(Beginning of Exercise material)

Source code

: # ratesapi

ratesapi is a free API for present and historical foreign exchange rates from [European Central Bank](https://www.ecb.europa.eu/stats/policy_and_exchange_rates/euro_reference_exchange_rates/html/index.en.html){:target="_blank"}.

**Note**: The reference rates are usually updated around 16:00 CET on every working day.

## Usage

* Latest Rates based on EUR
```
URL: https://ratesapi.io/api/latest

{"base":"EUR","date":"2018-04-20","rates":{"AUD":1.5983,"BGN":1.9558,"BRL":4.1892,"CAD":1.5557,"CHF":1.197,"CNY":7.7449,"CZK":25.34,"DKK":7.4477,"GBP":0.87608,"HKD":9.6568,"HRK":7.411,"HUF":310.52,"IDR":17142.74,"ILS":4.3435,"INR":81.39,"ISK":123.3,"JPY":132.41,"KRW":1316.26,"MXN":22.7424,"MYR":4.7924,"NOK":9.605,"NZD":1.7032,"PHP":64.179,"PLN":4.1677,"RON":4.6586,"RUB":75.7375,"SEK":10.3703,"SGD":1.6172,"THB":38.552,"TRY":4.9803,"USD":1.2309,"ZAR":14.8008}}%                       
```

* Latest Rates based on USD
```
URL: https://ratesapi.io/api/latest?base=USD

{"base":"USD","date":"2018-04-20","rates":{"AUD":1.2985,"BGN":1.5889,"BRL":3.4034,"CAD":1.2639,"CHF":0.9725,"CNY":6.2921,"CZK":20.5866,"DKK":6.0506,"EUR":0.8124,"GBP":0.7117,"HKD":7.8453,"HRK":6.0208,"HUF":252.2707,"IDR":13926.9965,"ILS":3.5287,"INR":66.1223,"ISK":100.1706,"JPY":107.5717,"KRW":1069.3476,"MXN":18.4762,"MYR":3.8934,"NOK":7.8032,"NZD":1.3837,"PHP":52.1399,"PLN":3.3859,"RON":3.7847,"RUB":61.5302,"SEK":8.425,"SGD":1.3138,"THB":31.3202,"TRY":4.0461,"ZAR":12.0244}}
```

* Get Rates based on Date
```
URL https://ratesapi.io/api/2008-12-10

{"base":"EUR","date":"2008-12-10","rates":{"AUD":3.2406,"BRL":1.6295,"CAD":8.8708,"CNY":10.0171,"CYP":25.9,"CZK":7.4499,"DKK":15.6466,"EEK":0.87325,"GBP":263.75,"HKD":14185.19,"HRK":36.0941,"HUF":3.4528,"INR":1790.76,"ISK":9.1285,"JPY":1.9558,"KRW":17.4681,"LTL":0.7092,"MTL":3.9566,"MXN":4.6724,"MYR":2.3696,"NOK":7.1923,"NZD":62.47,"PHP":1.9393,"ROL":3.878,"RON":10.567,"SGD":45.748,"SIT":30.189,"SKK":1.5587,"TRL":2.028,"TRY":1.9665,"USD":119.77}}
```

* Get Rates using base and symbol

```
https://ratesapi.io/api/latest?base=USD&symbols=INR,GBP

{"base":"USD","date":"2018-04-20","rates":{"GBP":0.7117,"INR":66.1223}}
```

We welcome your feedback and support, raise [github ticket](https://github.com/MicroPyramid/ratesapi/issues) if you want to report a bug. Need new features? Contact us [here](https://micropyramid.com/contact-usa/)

(End of Exercise material)

▶ Task instructions: Scan the records above for the string "https", then select every line that holds it.

▶ Answer box:
ratesapi is a free API for present and historical foreign exchange rates from [European Central Bank](https://www.ecb.europa.eu/stats/policy_and_exchange_rates/euro_reference_exchange_rates/html/index.en.html){:target="_blank"}.
URL: https://ratesapi.io/api/latest
URL: https://ratesapi.io/api/latest?base=USD
URL https://ratesapi.io/api/2008-12-10
https://ratesapi.io/api/latest?base=USD&symbols=INR,GBP
We welcome your feedback and support, raise [github ticket](https://github.com/MicroPyramid/ratesapi/issues) if you want to report a bug. Need new features? Contact us [here](https://micropyramid.com/contact-usa/)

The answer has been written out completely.